O ministro da Fazenda, Dario Durigan, afirmou nesta quinta-feira (9) que, sob o pretexto de ser liberal, a gestão de Roberto Campos Neto no Banco Central criou uma "anarquia para fintechs" no Brasil, resultando em falta de supervisão e uso dessas empresas pelo crime organizado. A declaração foi dada em entrevista à Rádio Gaúcha.
Críticas à gestão de Campos Neto
"A pretexto de dizer que é liberal, que ia liberar a atuação do mercado, se criou uma anarquia. Se deu autorização para muitas fintechs atuarem no Brasil, mas ao mesmo tempo elas não ficaram supervisionadas. Então o que a gente tem visto é muita fintech sendo usada pelo crime organizado para lavar dinheiro, para receber dinheiro de bet ilegal", afirmou Durigan.

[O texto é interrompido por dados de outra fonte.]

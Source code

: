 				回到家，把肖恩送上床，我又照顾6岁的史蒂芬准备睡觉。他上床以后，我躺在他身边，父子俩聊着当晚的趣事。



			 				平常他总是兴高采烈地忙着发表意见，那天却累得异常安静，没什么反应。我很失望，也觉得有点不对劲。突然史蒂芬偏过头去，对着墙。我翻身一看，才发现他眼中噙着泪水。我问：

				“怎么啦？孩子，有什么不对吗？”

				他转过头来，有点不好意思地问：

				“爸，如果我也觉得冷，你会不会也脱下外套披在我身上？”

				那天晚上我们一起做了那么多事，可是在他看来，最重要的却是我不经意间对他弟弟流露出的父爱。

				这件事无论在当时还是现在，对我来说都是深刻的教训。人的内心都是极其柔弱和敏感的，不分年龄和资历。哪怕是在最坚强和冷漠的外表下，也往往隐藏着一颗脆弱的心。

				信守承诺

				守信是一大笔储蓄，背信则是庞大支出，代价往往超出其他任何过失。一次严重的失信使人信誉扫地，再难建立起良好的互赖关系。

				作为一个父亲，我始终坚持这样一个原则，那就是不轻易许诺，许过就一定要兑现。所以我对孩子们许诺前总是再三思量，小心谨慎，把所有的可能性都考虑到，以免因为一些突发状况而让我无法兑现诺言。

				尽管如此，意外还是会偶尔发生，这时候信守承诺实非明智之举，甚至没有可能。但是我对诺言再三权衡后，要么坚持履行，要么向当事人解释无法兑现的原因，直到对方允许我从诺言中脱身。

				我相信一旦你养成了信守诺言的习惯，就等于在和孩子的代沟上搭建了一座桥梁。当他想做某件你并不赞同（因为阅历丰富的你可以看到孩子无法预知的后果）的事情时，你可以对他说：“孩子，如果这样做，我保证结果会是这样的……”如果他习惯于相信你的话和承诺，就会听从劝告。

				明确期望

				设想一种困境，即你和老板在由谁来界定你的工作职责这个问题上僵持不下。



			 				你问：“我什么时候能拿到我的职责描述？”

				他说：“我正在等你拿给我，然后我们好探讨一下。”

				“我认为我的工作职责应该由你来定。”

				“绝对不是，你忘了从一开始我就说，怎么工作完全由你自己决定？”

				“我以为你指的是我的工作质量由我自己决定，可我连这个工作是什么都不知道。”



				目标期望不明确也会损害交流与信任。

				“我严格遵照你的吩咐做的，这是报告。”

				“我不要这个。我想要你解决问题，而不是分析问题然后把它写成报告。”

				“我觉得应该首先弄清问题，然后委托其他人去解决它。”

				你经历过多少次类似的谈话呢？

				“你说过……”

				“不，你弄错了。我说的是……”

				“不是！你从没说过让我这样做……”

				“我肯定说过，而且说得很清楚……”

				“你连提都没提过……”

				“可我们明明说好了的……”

O ministro também lembrou que foi durante a administração de Campos Neto que surgiu o escândalo do Banco Master, reforçando a necessidade de maior controle sobre o setor.
Medidas do governo
Durigan disse que é preciso antecipar o cronograma para que as fintechs sejam supervisionadas pelo Banco Central. O governo não vai deixar de tomar providências sobre essas empresas por causa das eleições, garantiu.

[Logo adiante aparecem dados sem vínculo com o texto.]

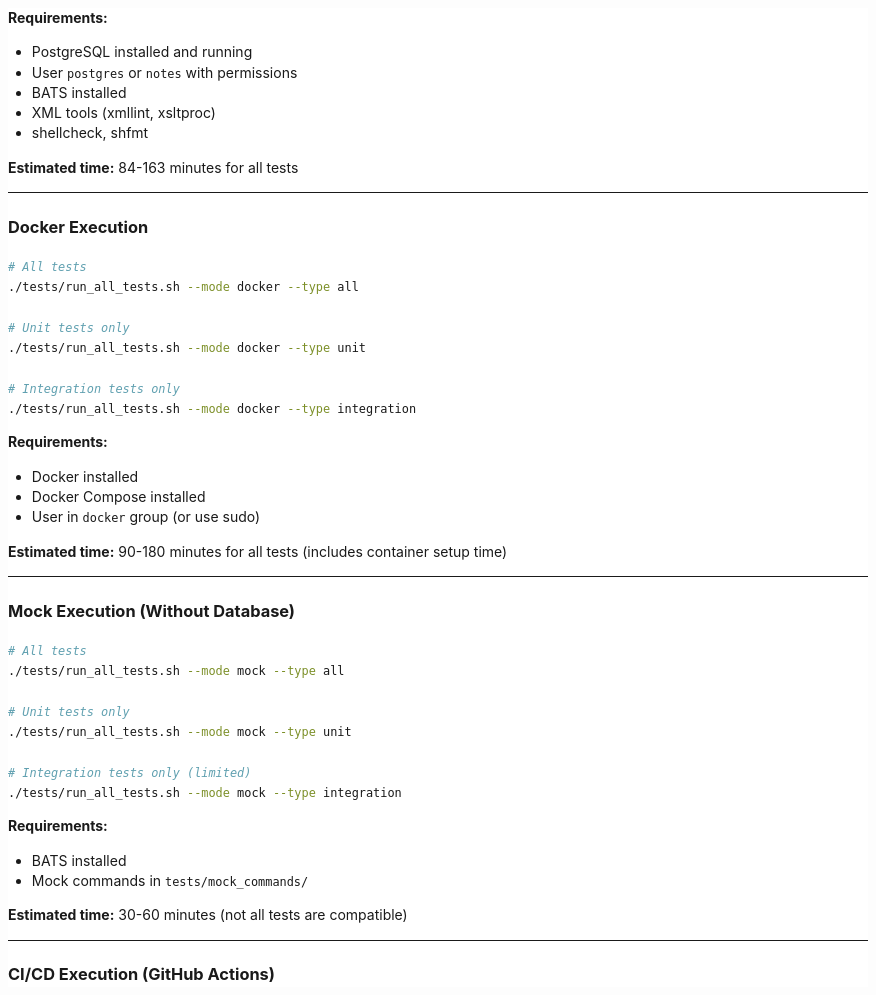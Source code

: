 **Requirements:**
- PostgreSQL installed and running
- User `postgres` or `notes` with permissions
- BATS installed
- XML tools (xmllint, xsltproc)
- shellcheck, shfmt

**Estimated time:** 84-163 minutes for all tests

---

### Docker Execution

```bash
# All tests
./tests/run_all_tests.sh --mode docker --type all

# Unit tests only
./tests/run_all_tests.sh --mode docker --type unit

# Integration tests only
./tests/run_all_tests.sh --mode docker --type integration
```

**Requirements:**
- Docker installed
- Docker Compose installed
- User in `docker` group (or use sudo)

**Estimated time:** 90-180 minutes for all tests (includes container setup time)

---

### Mock Execution (Without Database)

```bash
# All tests
./tests/run_all_tests.sh --mode mock --type all

# Unit tests only
./tests/run_all_tests.sh --mode mock --type unit

# Integration tests only (limited)
./tests/run_all_tests.sh --mode mock --type integration
```

**Requirements:**
- BATS installed
- Mock commands in `tests/mock_commands/`

**Estimated time:** 30-60 minutes (not all tests are compatible)

---

### CI/CD Execution (GitHub Actions)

Ele adiantou que o Executivo vai exigir que transferências de fundos para fundos via fintechs tenham notificação ao Banco Central e à Fazenda. Além disso, lembrou que a Comissão de Valores Mobiliários (CVM) tem um plano de trabalho para investigar o que houve com fundos da Reag na Carbono Oculto.

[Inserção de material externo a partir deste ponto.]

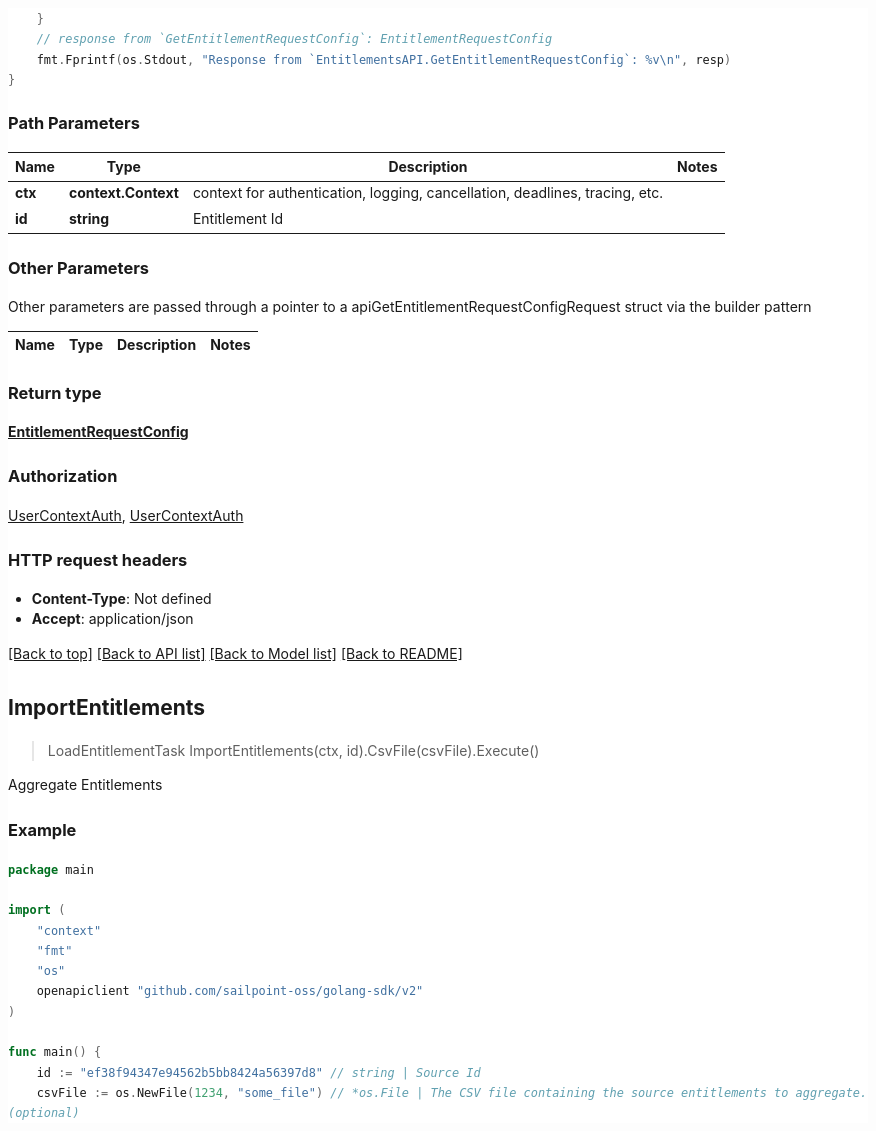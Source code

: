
 ```go
    }
    // response from `GetEntitlementRequestConfig`: EntitlementRequestConfig
    fmt.Fprintf(os.Stdout, "Response from `EntitlementsAPI.GetEntitlementRequestConfig`: %v\n", resp)
}
```

### Path Parameters


Name | Type | Description  | Notes
------------- | ------------- | ------------- | -------------
**ctx** | **context.Context** | context for authentication, logging, cancellation, deadlines, tracing, etc.
**id** | **string** | Entitlement Id | 

### Other Parameters

Other parameters are passed through a pointer to a apiGetEntitlementRequestConfigRequest struct via the builder pattern


Name | Type | Description  | Notes
------------- | ------------- | ------------- | -------------


### Return type

[**EntitlementRequestConfig**](EntitlementRequestConfig.md)

### Authorization

[UserContextAuth](../README.md#UserContextAuth), [UserContextAuth](../README.md#UserContextAuth)

### HTTP request headers

- **Content-Type**: Not defined
- **Accept**: application/json

[[Back to top]](#) [[Back to API list]](../README.md#documentation-for-api-endpoints)
[[Back to Model list]](../README.md#documentation-for-models)
[[Back to README]](../README.md)


## ImportEntitlements

> LoadEntitlementTask ImportEntitlements(ctx, id).CsvFile(csvFile).Execute()

Aggregate Entitlements



### Example

```go
package main

import (
    "context"
    "fmt"
    "os"
    openapiclient "github.com/sailpoint-oss/golang-sdk/v2"
)

func main() {
    id := "ef38f94347e94562b5bb8424a56397d8" // string | Source Id
    csvFile := os.NewFile(1234, "some_file") // *os.File | The CSV file containing the source entitlements to aggregate. (optional)
```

Contexto do Desenrola Adimplentes
Na mesma entrevista, Durigan comentou sobre o programa Desenrola Adimplentes, lançado pelo governo em junho. A iniciativa busca aliviar as taxas de juros pagas por trabalhadores informais que estão com as dívidas em dia, mas pagam juros muito elevados. O ministro afirmou que continua pedindo à Febraban para levar o programa aos bancos.